§ What you will do: In the copy, keep every record exact and leave out all images.

Records drawn from a dataset
▶

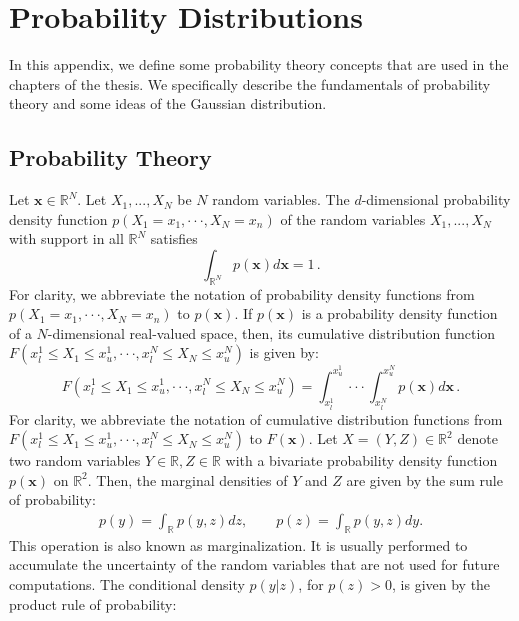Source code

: 
\chapter{Probability Distributions}
\label{AppendixA}

In this appendix, we define some probability theory concepts that are used in the chapters of the thesis. We specifically describe the fundamentals of probability theory and some ideas of the Gaussian distribution. 

\section{Probability Theory}
Let $\mathbf{x} \in \mathbb{R}^N$. Let $X_1,...,X_N$ be $N$ random variables. The $d$-dimensional probability density function $p(X_1=x_1, \cdot \cdot \cdot, X_N=x_n)$ of the random variables $X_1,...,X_N$ with support in all $\mathbb{R}^N$ satisfies
\begin{equation}
\int_{\mathbb{R}^N} p(\mathbf{x}) d\mathbf{x} = 1\,.
\end{equation}
For clarity, we abbreviate the notation of probability density functions from $p(X_1=x_1, \cdot \cdot \cdot, X_N=x_n)$ to $p(\mathbf{x})$. If $p(\mathbf{x})$ is a probability density function of a $N$-dimensional real-valued space, then, its cumulative distribution function $F(x_l^{1} \leq X_1 \leq x_u^{1}, \cdot \cdot \cdot, x_l^{N} \leq X_N \leq x_u^{N})$ is given by:
\begin{equation}
F(x_l^{1} \leq X_1 \leq x_u^{1}, \cdot \cdot \cdot, x_l^{N} \leq X_N \leq x_u^{N})  = \int_{x_l^{1}}^{x_u^{1}} \cdot \cdot \cdot \int_{x_l^{N}}^{x_u^{N}} p(\mathbf{x}) d\mathbf{x}\,.
\end{equation}
For clarity, we abbreviate the notation of cumulative distribution functions from $F(x_l^{1} \leq X_1 \leq x_u^{1}, \cdot \cdot \cdot, x_l^{N} \leq X_N \leq x_u^{N})$ to $F(\mathbf{x})$. Let $X = (Y,Z) \in \mathbb{R}^2$ denote two random variables $Y \in \mathbb{R}, Z \in \mathbb{R}$ with a bivariate probability density function $p(\mathbf{x})$ on $\mathbb{R}^2$. Then, the marginal densities of $Y$ and $Z$ are given by the sum rule of probability:
\begin{align}
p(y) = \int_{\mathbb{R}} p(y, z) dz, \quad \quad p(z) = \int_{\mathbb{R}} p(y, z) dy.
\end{align}
This operation is also known as marginalization. It is usually performed to accumulate the uncertainty of the random variables that are not used for future computations. The conditional density $p(y|z)$, for $p(z) > 0$, is given by the product rule of probability:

◀

§ Task output:
Source code

: 
\chapter{Probability Distributions}
\label{AppendixA}

In this appendix, we define some probability theory concepts that are used in the chapters of the thesis. We specifically describe the fundamentals of probability theory and some ideas of the Gaussian distribution. 

\section{Probability Theory}
Let $\mathbf{x} \in \mathbb{R}^N$. Let $X_1,...,X_N$ be $N$ random variables. The $d$-dimensional probability density function $p(X_1=x_1, \cdot \cdot \cdot, X_N=x_n)$ of the random variables $X_1,...,X_N$ with support in all $\mathbb{R}^N$ satisfies
\begin{equation}
\int_{\mathbb{R}^N} p(\mathbf{x}) d\mathbf{x} = 1\,.
\end{equation}
For clarity, we abbreviate the notation of probability density functions from $p(X_1=x_1, \cdot \cdot \cdot, X_N=x_n)$ to $p(\mathbf{x})$. If $p(\mathbf{x})$ is a probability density function of a $N$-dimensional real-valued space, then, its cumulative distribution function $F(x_l^{1} \leq X_1 \leq x_u^{1}, \cdot \cdot \cdot, x_l^{N} \leq X_N \leq x_u^{N})$ is given by:
\begin{equation}
F(x_l^{1} \leq X_1 \leq x_u^{1}, \cdot \cdot \cdot, x_l^{N} \leq X_N \leq x_u^{N})  = \int_{x_l^{1}}^{x_u^{1}} \cdot \cdot \cdot \int_{x_l^{N}}^{x_u^{N}} p(\mathbf{x}) d\mathbf{x}\,.
\end{equation}
For clarity, we abbreviate the notation of cumulative distribution functions from $F(x_l^{1} \leq X_1 \leq x_u^{1}, \cdot \cdot \cdot, x_l^{N} \leq X_N \leq x_u^{N})$ to $F(\mathbf{x})$. Let $X = (Y,Z) \in \mathbb{R}^2$ denote two random variables $Y \in \mathbb{R}, Z \in \mathbb{R}$ with a bivariate probability density function $p(\mathbf{x})$ on $\mathbb{R}^2$. Then, the marginal densities of $Y$ and $Z$ are given by the sum rule of probability:
\begin{align}
p(y) = \int_{\mathbb{R}} p(y, z) dz, \quad \quad p(z) = \int_{\mathbb{R}} p(y, z) dy.
\end{align}
This operation is also known as marginalization. It is usually performed to accumulate the uncertainty of the random variables that are not used for future computations. The conditional density $p(y|z)$, for $p(z) > 0$, is given by the product rule of probability:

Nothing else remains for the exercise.